Finanzministerin Maria Fekter (ÖVP) hielte das elektronische Modell für sinnvoll, wie es in ihrem Büro heißt. Eine verpflichtende Umsetzung für alle Unternehmer verstoße aber gegen die EU-Mehrwertsteuerrichtlinie. Und für eine Änderung müssten alle EU-Staaten zustimmen, was derzeit unrealistisch sei, wie es heißt.

In Gewerkschaftskreisen könnte man sich aber auch vorstellen, auf freiwilliger Basis mit dem Online-System zu starten. Das wäre zwar laut Ministerium "zulässig", man halte es aber für nicht sinnvoll, weil es Betrug sogar "erleichtern würde", wie ein Sprecher meint. "Für betrügerische Aktivitäten stünde eine weitere Variante zur Verfügung, ohne dass die Variante, die derzeit den Karussellbetrug ermöglicht, abgestellt wird", so die Begründung.

Schneller reagieren

In Brüssel gestalten sich Reformen bei der Mehrwertsteuer seit Jahren schwierig. Die Kommission möchte nun zumindest erreichen, dass die einzelnen Länder auf neue Betrugsmethoden schneller reagieren können, wie aus einem Ende Juli ausgeschickten Entwurf hervorgeht. Derzeit dauert es bis zu acht Monate, bis beantragte Ausnahmeregelungen von der Kommission genehmigt werden. Zudem müssen alle anderen EU-Staaten zustimmen.

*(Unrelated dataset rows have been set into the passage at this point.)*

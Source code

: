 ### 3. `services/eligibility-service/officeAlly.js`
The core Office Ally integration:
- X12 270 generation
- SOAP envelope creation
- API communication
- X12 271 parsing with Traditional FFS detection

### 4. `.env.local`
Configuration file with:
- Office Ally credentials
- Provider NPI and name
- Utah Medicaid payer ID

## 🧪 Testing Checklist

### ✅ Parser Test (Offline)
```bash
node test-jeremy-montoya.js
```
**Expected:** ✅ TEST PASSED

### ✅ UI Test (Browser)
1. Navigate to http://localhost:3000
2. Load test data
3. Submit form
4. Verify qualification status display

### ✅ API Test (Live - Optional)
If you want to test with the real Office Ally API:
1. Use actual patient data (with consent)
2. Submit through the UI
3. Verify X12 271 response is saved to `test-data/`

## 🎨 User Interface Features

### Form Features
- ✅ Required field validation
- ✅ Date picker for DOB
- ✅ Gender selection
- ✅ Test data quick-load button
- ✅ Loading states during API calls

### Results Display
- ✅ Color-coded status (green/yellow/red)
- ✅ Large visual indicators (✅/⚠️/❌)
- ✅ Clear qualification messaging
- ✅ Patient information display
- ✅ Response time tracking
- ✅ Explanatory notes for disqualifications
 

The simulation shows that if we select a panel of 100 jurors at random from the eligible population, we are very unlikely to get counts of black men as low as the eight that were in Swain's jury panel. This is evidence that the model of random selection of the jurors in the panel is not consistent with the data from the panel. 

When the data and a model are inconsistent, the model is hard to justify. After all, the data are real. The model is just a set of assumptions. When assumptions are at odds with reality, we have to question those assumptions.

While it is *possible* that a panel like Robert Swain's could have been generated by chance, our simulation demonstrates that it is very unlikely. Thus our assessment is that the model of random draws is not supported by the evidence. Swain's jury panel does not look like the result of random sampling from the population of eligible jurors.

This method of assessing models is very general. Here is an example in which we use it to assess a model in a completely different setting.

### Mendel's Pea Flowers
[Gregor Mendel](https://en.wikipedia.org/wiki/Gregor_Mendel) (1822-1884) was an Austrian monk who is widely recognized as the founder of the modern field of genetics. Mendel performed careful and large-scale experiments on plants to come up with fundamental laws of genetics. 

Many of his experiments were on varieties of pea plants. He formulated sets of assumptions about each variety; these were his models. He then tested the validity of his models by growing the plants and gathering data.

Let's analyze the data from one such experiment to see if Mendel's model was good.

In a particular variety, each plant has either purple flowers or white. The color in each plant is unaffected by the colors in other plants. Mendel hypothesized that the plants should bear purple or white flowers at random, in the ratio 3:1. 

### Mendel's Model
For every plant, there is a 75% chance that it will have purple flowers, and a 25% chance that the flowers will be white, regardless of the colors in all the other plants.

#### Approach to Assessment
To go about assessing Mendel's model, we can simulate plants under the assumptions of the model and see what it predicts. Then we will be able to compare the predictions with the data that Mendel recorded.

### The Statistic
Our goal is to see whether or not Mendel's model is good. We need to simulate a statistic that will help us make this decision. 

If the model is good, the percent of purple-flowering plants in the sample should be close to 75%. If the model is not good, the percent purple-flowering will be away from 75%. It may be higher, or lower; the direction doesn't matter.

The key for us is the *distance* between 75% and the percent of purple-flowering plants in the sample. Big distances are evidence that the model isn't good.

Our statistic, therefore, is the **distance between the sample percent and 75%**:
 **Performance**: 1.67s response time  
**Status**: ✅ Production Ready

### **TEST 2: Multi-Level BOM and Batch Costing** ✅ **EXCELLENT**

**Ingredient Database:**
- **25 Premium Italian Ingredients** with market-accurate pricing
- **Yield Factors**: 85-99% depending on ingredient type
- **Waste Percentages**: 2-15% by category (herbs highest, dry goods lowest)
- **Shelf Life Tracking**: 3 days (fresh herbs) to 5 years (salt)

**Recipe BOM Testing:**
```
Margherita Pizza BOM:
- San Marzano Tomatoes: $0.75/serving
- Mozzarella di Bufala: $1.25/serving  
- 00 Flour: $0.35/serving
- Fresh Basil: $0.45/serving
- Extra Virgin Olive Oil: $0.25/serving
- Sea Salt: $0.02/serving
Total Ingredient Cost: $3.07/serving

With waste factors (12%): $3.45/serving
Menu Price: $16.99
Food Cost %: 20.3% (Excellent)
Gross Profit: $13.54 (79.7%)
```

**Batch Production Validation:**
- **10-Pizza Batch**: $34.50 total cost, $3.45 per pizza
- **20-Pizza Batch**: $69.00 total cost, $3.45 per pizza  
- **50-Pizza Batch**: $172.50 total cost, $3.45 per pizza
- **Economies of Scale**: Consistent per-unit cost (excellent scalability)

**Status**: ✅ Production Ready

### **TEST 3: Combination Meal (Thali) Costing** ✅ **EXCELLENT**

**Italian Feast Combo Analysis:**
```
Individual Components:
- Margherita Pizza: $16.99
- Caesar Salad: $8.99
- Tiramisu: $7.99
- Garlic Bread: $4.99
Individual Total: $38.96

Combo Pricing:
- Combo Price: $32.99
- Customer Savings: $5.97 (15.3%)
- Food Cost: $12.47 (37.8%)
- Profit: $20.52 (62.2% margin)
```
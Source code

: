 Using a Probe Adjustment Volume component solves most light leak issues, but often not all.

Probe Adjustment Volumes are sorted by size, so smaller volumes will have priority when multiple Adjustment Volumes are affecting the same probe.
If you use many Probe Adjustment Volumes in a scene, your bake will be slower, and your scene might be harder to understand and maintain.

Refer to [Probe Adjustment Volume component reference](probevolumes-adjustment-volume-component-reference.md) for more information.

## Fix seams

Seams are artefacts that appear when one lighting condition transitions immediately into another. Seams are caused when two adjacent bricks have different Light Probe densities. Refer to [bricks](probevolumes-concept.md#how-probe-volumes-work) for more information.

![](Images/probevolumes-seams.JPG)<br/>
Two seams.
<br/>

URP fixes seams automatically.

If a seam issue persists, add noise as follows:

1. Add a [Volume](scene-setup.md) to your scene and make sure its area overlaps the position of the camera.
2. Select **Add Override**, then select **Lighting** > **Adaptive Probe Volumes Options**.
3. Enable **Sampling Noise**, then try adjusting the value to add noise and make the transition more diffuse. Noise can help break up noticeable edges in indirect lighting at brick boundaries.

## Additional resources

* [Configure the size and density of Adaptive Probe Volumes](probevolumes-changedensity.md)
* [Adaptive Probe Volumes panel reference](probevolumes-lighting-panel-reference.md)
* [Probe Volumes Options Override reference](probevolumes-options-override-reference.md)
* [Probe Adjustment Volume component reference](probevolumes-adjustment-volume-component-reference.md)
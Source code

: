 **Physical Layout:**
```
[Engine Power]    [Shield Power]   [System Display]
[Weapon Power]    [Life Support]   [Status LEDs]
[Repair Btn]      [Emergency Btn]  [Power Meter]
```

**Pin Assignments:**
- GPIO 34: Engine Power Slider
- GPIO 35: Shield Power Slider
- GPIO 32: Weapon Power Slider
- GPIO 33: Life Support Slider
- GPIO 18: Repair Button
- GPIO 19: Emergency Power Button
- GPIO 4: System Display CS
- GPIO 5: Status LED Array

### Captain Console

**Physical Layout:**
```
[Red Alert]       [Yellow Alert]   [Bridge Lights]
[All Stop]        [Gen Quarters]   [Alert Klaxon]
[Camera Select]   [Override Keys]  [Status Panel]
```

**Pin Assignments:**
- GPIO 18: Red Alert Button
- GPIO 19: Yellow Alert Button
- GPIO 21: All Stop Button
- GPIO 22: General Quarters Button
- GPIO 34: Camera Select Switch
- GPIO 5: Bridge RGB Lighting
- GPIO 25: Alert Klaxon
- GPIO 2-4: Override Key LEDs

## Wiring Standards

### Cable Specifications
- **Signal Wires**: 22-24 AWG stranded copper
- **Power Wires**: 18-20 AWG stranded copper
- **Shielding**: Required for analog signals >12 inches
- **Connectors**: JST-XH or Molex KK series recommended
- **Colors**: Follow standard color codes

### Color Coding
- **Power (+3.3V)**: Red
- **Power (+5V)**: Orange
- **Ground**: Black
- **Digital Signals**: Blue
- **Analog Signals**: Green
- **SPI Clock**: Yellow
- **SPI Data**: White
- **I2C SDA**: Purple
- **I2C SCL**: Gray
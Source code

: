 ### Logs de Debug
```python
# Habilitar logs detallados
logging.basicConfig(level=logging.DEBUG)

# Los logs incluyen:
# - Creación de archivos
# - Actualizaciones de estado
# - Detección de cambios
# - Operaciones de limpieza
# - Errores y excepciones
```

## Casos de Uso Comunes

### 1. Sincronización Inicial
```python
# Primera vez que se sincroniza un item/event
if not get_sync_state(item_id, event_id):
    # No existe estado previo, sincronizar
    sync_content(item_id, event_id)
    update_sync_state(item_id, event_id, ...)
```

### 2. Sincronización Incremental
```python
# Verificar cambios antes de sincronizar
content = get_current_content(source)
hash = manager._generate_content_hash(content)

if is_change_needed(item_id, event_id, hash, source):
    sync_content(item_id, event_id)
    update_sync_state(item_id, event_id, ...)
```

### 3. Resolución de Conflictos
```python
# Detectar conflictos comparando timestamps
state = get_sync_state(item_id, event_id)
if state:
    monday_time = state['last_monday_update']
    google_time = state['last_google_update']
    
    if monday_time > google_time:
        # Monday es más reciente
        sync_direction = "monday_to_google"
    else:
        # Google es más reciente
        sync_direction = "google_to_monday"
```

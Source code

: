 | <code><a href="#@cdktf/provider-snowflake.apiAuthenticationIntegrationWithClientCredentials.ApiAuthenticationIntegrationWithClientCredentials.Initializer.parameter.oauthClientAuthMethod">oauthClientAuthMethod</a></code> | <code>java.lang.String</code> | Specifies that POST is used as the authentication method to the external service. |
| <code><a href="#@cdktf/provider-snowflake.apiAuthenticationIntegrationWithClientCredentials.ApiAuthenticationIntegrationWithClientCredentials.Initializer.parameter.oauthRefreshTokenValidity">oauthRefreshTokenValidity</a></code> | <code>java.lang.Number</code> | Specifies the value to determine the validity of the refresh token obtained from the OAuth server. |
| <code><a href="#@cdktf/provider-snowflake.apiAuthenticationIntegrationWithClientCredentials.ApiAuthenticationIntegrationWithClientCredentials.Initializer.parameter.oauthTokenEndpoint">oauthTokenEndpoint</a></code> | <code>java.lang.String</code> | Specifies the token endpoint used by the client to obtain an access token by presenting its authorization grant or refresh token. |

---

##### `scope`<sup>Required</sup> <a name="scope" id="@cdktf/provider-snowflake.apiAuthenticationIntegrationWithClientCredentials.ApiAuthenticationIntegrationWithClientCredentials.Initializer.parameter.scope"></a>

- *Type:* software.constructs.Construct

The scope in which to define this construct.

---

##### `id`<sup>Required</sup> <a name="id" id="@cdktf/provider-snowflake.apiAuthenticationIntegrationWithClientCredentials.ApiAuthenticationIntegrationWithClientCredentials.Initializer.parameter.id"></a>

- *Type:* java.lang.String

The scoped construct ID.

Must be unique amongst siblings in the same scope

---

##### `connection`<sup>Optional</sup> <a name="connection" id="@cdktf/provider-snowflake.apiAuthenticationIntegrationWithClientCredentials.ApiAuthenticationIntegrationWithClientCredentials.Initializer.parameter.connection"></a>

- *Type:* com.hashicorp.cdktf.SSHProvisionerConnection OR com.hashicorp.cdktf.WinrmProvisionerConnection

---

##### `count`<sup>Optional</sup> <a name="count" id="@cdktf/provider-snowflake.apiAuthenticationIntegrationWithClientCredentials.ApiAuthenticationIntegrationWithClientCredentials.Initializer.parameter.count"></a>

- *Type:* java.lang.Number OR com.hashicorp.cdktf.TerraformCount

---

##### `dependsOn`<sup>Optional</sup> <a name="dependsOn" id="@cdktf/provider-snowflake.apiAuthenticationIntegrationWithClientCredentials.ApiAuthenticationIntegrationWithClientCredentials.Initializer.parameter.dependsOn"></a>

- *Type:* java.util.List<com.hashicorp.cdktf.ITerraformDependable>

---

Ein neuer "Schnellreaktionsmechanismus" soll künftig binnen vier Wochen aktiviert werden können. Und zwar dann, wenn einzelne Branchen " unvermittelt" und in "großem Umfang" von Betrug betroffen sind. Für diese Branchen kann dann beantragt werden, dass die Mehrwertsteuerschuld vom Käufer auf den Verkäufer übergeht. In einigen Bereichen - etwa Bau, Schrotthandel, Handys - wird das in Österreich schon praktiziert. Freilich gibt es auch hier Tücken: Es besteht die Gefahr, dass sich Private als Unternehmer ausgeben, "netto" einkaufen, später aber nicht die Umsatzsteuer zahlen. (Günther Oswald, DER STANDARD, 3.9.2012)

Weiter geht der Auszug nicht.